No, but I think it would help. I do static stretches in my cool down. I think the stretches help with flexibility, which in turn probably helps with injury prevention.
Since yoga has both dynamic and static stretches you could use it in both warm-up and cool downs.


----------



## SFW (Aug 25, 2012)

theCaptn' said:


> I'm thinking of going to a few yoga classes. Thinking it should complement SFW training.
> 
> Anyone include yoga in their regime?



I was thinking of it...for auto fellatio purposes.


----------



## rage racing (Aug 25, 2012)

I did yoga a ways back.
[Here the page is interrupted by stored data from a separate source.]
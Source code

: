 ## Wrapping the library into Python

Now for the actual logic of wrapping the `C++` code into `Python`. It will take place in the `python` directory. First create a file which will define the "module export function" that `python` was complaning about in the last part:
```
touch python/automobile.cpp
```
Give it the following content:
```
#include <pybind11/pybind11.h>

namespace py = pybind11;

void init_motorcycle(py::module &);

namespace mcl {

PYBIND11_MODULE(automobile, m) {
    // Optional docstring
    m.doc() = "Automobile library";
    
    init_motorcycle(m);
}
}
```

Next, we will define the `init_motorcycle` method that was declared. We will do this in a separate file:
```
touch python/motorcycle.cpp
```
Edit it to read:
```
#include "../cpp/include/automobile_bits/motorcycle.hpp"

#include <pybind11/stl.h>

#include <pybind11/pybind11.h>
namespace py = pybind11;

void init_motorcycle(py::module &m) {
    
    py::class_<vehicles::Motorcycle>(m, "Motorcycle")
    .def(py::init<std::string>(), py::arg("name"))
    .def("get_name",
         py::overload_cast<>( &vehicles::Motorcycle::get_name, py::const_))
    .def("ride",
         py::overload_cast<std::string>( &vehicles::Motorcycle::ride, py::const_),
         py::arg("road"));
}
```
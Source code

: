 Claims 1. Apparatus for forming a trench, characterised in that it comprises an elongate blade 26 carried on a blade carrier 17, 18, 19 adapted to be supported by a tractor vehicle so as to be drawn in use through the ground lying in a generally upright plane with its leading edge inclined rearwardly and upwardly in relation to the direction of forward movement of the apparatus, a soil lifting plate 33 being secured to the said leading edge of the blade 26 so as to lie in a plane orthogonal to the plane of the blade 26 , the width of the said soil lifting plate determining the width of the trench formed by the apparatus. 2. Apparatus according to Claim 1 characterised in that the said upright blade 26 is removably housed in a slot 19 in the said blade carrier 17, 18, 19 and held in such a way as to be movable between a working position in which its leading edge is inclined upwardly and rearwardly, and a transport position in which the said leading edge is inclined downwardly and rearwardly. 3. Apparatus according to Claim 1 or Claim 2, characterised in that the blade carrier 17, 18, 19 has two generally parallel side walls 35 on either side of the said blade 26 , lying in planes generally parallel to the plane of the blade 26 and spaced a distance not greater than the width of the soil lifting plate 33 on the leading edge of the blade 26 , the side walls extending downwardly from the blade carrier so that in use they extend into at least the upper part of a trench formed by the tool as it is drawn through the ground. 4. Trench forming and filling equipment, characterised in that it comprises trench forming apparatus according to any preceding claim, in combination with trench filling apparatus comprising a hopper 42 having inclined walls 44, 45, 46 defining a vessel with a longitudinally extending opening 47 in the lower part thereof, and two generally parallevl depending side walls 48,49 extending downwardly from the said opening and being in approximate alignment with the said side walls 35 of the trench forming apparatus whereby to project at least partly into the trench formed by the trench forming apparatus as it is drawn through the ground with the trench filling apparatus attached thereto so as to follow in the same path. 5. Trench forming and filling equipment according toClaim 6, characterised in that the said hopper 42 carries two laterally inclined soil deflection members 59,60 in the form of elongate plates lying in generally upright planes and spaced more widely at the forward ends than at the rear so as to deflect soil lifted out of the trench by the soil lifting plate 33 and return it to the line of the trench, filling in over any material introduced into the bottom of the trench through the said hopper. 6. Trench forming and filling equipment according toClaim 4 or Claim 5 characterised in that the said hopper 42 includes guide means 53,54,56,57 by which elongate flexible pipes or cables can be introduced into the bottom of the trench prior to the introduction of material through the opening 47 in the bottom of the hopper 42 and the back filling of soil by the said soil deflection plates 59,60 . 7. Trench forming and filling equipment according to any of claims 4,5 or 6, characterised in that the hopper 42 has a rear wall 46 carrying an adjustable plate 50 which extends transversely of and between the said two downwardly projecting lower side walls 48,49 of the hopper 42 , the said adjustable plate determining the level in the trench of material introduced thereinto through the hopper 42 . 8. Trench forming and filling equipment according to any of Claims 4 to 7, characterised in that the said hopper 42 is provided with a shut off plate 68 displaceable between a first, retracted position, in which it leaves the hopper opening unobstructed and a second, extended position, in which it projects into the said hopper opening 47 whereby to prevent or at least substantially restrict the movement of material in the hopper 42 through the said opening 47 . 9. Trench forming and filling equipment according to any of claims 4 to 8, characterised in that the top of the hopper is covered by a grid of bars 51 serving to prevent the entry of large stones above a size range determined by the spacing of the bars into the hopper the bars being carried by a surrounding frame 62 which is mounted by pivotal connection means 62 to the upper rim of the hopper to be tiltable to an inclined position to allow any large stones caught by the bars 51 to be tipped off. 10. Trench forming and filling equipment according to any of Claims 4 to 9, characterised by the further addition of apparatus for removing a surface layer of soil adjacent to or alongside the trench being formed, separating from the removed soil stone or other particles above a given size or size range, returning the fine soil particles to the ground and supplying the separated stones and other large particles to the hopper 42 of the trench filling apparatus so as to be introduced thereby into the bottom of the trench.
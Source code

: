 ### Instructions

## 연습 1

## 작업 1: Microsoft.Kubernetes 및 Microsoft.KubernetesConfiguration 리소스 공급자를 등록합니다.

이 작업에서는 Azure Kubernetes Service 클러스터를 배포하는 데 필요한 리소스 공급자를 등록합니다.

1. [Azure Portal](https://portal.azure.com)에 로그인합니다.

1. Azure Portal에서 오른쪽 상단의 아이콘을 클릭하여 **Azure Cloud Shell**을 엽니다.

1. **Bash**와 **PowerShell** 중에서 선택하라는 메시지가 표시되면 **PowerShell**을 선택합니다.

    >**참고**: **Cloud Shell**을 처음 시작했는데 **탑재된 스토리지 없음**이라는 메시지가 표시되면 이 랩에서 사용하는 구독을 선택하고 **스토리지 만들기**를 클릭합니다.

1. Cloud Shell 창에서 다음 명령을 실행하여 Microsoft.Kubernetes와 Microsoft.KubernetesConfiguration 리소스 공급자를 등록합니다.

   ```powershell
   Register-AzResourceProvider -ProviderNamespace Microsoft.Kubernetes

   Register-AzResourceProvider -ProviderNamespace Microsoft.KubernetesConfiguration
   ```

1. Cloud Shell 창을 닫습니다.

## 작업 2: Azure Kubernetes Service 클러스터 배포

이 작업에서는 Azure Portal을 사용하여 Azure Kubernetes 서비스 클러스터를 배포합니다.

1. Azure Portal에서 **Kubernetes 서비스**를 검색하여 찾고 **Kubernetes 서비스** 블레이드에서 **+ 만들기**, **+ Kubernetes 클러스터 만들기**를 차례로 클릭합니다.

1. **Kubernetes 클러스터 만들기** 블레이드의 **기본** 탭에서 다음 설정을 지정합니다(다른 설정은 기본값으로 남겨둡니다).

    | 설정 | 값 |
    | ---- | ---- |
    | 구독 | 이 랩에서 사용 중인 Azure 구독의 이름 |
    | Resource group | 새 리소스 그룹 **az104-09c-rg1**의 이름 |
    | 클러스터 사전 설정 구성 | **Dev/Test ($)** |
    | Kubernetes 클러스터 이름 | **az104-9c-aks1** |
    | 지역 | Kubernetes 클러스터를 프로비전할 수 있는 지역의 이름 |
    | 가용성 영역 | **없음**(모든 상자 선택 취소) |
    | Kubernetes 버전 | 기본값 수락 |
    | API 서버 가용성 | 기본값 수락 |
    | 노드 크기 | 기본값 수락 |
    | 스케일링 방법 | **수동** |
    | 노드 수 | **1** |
I tell ya....I was surprised at how hard it was.


----------



## theCaptn' (Aug 25, 2012)

SFW said:


> I was thinking of it...for auto fellatio purposes.



Snap!


----------



## NaKiD EyE (Aug 25, 2012)

it was quite a workout when i did it in p90x a few years back. helped with flexibility but sessions were too long.


----------



## octoberwind (Aug 27, 2012)

I did a Yoga course a year ago, It really good for me. I think you sould trying


----------



## CowPimp (Aug 27, 2012)

I think yoga is a decent adjuct to resistance training, although I'm not much of a fan of it in isolation.  There are also certain postures/positions, particularly regarding the spine, that are contraindicated for a lot of people.  I would be careful about that.


----------



## Merkaba (Aug 27, 2012)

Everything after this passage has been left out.